Entries taken from a collection
━━━━━━

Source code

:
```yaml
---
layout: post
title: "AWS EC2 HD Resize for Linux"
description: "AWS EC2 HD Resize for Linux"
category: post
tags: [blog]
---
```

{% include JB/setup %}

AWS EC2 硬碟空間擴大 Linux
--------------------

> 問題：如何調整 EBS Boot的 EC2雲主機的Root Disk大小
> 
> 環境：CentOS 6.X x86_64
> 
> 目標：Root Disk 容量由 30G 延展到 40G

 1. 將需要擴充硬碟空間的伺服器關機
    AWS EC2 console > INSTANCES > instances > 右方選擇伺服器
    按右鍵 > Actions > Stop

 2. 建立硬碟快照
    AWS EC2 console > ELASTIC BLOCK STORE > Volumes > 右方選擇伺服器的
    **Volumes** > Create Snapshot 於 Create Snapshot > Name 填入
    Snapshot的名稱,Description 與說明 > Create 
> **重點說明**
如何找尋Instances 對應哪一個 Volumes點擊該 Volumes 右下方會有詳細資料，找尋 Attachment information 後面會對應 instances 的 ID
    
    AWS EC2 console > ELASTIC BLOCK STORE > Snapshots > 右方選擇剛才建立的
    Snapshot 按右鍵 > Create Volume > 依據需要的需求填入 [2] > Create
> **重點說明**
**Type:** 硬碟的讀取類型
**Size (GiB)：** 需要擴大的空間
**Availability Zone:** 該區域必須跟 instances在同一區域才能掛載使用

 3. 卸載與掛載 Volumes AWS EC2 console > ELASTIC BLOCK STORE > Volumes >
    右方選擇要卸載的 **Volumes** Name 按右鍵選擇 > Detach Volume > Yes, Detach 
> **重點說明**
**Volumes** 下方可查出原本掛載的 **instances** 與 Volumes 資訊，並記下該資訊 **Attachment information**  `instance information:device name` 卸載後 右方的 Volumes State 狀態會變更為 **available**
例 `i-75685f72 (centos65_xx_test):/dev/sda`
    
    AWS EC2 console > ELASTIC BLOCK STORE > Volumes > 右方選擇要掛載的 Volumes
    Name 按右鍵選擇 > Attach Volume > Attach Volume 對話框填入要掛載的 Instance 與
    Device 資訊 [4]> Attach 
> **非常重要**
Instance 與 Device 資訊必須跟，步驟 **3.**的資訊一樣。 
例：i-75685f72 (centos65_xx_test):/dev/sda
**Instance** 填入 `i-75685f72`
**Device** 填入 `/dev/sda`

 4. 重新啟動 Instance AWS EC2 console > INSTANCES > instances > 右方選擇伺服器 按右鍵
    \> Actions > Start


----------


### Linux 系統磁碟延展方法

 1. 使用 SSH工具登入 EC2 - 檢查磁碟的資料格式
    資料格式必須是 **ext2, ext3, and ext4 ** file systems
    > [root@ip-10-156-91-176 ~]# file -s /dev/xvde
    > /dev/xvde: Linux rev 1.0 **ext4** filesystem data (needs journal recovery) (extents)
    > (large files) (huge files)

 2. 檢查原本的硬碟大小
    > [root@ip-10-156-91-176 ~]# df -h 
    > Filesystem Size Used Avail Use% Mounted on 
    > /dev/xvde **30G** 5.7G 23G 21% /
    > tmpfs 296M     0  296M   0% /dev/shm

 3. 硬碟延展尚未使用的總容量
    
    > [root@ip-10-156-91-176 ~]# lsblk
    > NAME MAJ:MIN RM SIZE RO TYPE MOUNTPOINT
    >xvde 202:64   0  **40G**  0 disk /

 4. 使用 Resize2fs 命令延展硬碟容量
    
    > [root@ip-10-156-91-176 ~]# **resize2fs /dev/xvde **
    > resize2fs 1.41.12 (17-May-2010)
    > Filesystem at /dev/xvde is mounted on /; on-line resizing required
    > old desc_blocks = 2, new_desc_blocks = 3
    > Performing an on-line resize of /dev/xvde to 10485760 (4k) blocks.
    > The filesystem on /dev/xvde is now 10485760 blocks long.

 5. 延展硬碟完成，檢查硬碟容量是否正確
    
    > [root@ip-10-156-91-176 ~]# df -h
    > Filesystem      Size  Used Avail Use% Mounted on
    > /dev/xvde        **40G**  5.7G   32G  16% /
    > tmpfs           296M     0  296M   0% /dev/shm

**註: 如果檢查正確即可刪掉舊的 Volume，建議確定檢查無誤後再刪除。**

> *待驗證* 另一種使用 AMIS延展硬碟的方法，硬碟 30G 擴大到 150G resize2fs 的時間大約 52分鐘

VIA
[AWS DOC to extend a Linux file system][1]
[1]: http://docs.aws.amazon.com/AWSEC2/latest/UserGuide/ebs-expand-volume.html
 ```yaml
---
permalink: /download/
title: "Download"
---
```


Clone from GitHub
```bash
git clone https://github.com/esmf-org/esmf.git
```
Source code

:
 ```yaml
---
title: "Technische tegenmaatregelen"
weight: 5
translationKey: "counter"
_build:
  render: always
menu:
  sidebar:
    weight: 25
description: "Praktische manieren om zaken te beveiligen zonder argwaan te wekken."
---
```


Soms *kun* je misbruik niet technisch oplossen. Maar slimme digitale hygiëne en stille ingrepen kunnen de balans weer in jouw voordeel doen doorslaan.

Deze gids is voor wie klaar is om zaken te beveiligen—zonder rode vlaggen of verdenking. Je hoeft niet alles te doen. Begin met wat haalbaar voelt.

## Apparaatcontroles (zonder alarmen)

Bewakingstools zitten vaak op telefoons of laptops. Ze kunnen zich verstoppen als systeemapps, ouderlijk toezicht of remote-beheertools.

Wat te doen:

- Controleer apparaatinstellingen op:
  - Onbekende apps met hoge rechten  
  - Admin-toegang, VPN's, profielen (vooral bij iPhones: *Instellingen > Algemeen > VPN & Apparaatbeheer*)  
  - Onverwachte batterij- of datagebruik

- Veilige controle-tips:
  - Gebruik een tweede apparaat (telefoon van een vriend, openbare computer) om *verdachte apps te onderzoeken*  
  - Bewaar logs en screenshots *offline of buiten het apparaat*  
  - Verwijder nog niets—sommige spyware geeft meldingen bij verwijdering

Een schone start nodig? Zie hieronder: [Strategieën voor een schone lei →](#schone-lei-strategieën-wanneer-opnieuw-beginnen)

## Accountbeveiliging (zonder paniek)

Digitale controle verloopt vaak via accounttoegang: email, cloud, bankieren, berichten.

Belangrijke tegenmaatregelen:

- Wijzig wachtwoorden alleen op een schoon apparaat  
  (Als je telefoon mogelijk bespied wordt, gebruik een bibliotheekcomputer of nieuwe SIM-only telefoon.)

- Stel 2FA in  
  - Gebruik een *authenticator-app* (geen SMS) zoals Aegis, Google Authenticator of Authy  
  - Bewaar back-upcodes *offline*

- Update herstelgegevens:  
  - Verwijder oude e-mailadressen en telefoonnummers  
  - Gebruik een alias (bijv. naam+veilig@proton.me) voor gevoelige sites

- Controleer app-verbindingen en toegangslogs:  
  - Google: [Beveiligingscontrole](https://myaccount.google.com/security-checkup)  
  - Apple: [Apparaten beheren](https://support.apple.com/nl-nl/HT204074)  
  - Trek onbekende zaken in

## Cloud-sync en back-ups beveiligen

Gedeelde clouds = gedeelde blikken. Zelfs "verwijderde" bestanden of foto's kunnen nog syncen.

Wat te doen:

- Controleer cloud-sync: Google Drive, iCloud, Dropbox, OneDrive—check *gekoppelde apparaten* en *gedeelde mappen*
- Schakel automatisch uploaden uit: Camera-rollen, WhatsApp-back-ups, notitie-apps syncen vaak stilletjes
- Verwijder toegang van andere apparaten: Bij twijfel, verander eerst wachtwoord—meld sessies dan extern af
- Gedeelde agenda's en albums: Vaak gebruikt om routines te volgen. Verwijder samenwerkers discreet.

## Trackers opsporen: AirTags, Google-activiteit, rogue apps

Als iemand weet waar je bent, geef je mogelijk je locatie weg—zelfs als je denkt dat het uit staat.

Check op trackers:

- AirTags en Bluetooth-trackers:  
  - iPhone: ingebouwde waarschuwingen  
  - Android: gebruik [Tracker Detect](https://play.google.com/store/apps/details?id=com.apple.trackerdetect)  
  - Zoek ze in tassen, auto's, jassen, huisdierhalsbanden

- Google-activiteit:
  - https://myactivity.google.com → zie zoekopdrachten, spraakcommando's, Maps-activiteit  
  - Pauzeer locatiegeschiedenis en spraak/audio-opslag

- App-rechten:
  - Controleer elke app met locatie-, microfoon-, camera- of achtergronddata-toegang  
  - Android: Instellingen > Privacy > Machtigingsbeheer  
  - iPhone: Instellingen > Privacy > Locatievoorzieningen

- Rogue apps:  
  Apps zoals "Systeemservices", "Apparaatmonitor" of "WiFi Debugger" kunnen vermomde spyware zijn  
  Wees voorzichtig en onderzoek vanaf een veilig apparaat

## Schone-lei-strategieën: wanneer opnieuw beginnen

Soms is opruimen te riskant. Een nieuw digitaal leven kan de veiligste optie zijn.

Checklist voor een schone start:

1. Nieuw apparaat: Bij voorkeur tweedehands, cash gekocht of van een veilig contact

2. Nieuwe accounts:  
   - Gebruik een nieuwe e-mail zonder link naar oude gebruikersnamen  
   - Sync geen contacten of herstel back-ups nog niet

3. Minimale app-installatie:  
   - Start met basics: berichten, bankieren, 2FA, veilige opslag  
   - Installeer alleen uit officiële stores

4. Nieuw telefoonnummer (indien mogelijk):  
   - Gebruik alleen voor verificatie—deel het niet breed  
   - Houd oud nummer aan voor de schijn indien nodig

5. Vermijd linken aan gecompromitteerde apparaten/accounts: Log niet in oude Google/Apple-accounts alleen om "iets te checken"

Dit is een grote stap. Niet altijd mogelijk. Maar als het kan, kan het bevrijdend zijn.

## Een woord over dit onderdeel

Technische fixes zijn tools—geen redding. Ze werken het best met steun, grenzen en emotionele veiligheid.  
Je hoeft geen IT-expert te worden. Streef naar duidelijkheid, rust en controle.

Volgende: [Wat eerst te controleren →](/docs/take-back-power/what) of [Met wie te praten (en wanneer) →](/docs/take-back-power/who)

━━━━━━

** YOUR TASK **
Report each line in the data that holds the word "bankieren".

** RESULT OF THE TASK **
Digitale controle verloopt vaak via accounttoegang: email, cloud, bankieren, berichten.
   - Start met basics: berichten, bankieren, 2FA, veilige opslag  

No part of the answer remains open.